Cincinnati Zoo exhibit to reopen with new barrier
CINCINNATI — The gorilla exhibit at the Cincinnati Zoo is set to reopen to the public Tuesday, 10 days after handlers killed one of its inhabitants when a 3-year-old boy wriggled into the enclosure.
The exhibit will have a new barrier meant to make it more difficult for members of the public to get into the habitat, zoo officials said.
The reopening comes a day after prosecutors announced they would not file charges against the boy’s mother in the May 28 incident.
Zoo officials shot and killed a 450-pound gorilla named Harambe after the boy climbed over the previous barrier and through thick bushes before dropping into the moat surrounding the enclosure, according to zoo officials.
The gorilla grabbed the boy and pulled him across the moat through the water. Zoo officials who feared for the child’s life made the decision to shoot the animal.
The new barrier will feature a 42-inch tall railing with solid wood beams at the top and bottom linked by a knotted rope netting, the zoo said last week.
“Our exhibit goes above and beyond standard safety requirements, but in light of what happened, we have modified the outer public barrier to make entry even more difficult,” said Thane Maynard, director of the Cincinnati Zoo, in a statement.
The zoo has staunchly defended its decision to shoot Harambe as necessary to protect the child, but has faced criticism from some who argued it could have tranquilized Harambe or did too little to prevent the tragedy in the first place.
Others blamed the child’s mother for failing to supervise him adequately. An online petition seeking charges received more than 500,000 signatures.
One witness said she overheard the boy telling his mother he was going to get into the moat.
“The little boy himself had already been talking about wanting to go in, go in, get in the water and his mother is like, ‘No you’re not, no you’re not,’ ” said Kimberley Ann Perkins O’Connor.

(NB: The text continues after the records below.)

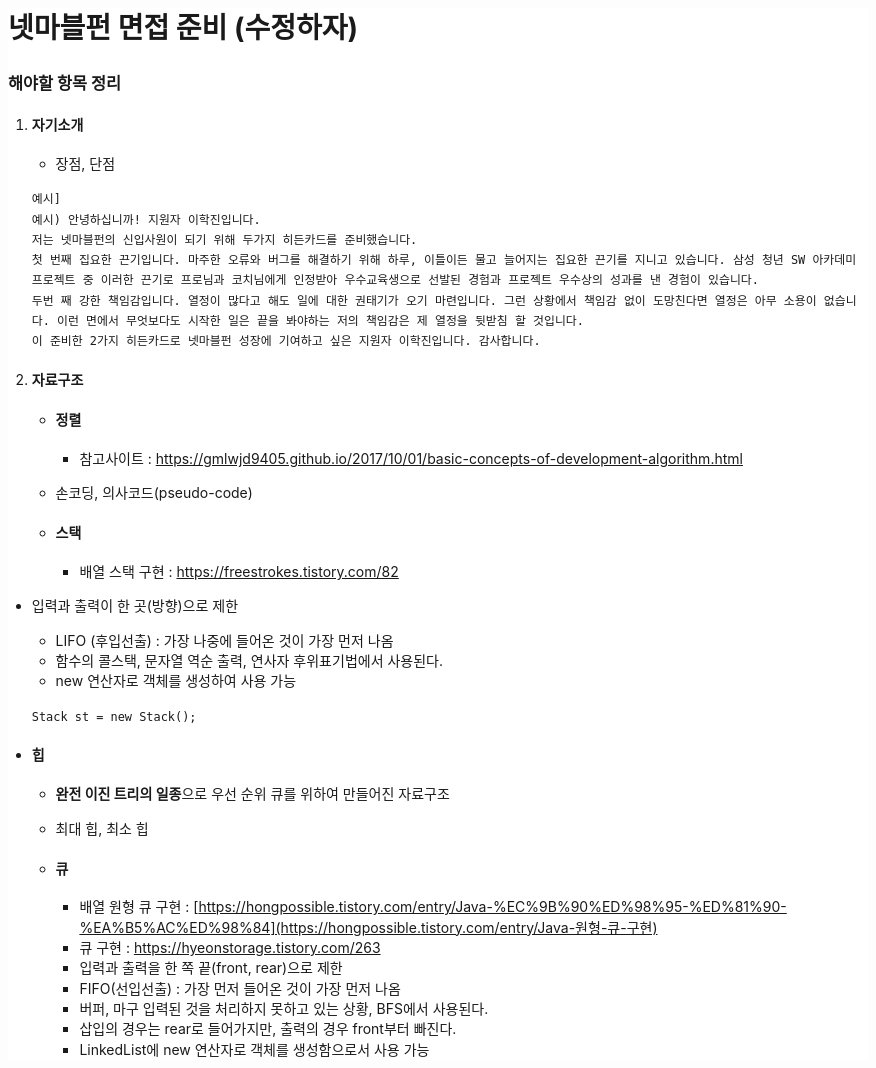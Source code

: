 

# 넷마블펀 면접 준비 (수정하자)

### 해야할 항목 정리

1. #### 자기소개

   - 장점, 단점

   ```
   예시] 
   예시) 안녕하십니까! 지원자 이학진입니다.
   저는 넷마블펀의 신입사원이 되기 위해 두가지 히든카드를 준비했습니다.
   첫 번째 집요한 끈기입니다. 마주한 오류와 버그를 해결하기 위해 하루, 이틀이든 물고 늘어지는 집요한 끈기를 지니고 있습니다. 삼성 청년 SW 아카데미 프로젝트 중 이러한 끈기로 프로님과 코치님에게 인정받아 우수교육생으로 선발된 경험과 프로젝트 우수상의 성과를 낸 경험이 있습니다. 
   두번 째 강한 책임감입니다. 열정이 많다고 해도 일에 대한 권태기가 오기 마련입니다. 그런 상황에서 책임감 없이 도망친다면 열정은 아무 소용이 없습니다. 이런 면에서 무엇보다도 시작한 일은 끝을 봐야하는 저의 책임감은 제 열정을 뒷받침 할 것입니다.
   이 준비한 2가지 히든카드로 넷마블펀 성장에 기여하고 싶은 지원자 이학진입니다. 감사합니다.
   ```
   
2. #### 자료구조

   - #### 정렬

     - 참고사이트 : https://gmlwjd9405.github.io/2017/10/01/basic-concepts-of-development-algorithm.html

   - 손코딩, 의사코드(pseudo-code)
   
   - #### 스택
   
     - 배열 스택 구현 : https://freestrokes.tistory.com/82
  - 입력과 출력이 한 곳(방향)으로 제한
     - LIFO (후입선출) : 가장 나중에 들어온 것이 가장 먼저 나옴
     - 함수의 콜스택, 문자열 역순 출력, 연사자 후위표기법에서 사용된다.
     - new 연산자로 객체를 생성하여 사용 가능

     ```
    Stack st = new Stack();
    ```
   
- #### 힙
  
  - **완전 이진 트리의 일종**으로 우선 순위 큐를 위하여 만들어진 자료구조
    
  - 최대 힙, 최소 힙
    
   - #### 큐
  
     - 배열 원형 큐 구현 : [https://hongpossible.tistory.com/entry/Java-%EC%9B%90%ED%98%95-%ED%81%90-%EA%B5%AC%ED%98%84](https://hongpossible.tistory.com/entry/Java-원형-큐-구현)
     - 큐 구현 : https://hyeonstorage.tistory.com/263
     - 입력과 출력을 한 쪽 끝(front, rear)으로 제한
     - FIFO(선입선출) : 가장 먼저 들어온 것이 가장 먼저 나옴
     - 버퍼, 마구 입력된 것을 처리하지 못하고 있는 상황, BFS에서 사용된다.
     - 삽입의 경우는 rear로 들어가지만, 출력의 경우 front부터 빠진다.
     - LinkedList에 new 연산자로 객체를 생성함으로서 사용 가능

The mother admonished her son to behave before becoming distracted by other children with her, O’Connor said.
“Her attention was drawn away for seconds, maybe a minute, and then he was up and in before you knew it, she said.

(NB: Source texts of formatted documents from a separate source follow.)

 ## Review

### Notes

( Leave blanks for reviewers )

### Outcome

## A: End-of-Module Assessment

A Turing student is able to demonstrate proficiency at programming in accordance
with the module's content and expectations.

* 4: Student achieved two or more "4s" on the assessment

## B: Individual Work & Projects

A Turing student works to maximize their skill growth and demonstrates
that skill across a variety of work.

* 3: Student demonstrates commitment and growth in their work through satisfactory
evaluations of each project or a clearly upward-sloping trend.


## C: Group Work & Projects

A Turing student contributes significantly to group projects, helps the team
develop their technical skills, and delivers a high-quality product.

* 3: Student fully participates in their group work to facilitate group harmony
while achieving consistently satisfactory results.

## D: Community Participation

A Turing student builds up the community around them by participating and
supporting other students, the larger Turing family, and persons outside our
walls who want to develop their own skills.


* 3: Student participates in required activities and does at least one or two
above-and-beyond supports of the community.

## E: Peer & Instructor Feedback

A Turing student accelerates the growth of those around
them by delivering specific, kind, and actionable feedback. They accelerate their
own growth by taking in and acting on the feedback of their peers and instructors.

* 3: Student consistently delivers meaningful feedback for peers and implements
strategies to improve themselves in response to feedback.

In announcing his decision not to seek charges in the case, Hamilton County Prosecutor Joseph Deters said Monday that there was no evidence the child’s mother failed to act appropriately.
“She had three other kids with her and turned her back. … And if anyone doesn’t believe a 3-year-old can scamper off very quickly, they’ve never had kids.”
Deters said the zoo lost “a beautiful animal” that was beloved in the community, “but it’s still an animal. It does not equate human life.”
Both the U.S. Department of Agriculture and the Association of Zoos and Aquariums have launched investigations into the Harambe episode.
The USDA, which inspects the zoo annually, will look into whether the facility was in compliance with a federal law that monitors the treatment of animals in research and exhibition. The Association of Zoos and Aquariums is the group that accredits zoos.
“In the case of this incident, which involved a child and a critically endangered animal, our collective goal is to take steps to assure it doesn’t happen again,” Kris Vehrs, the interim president and CEO of the zoo association, said in a statement.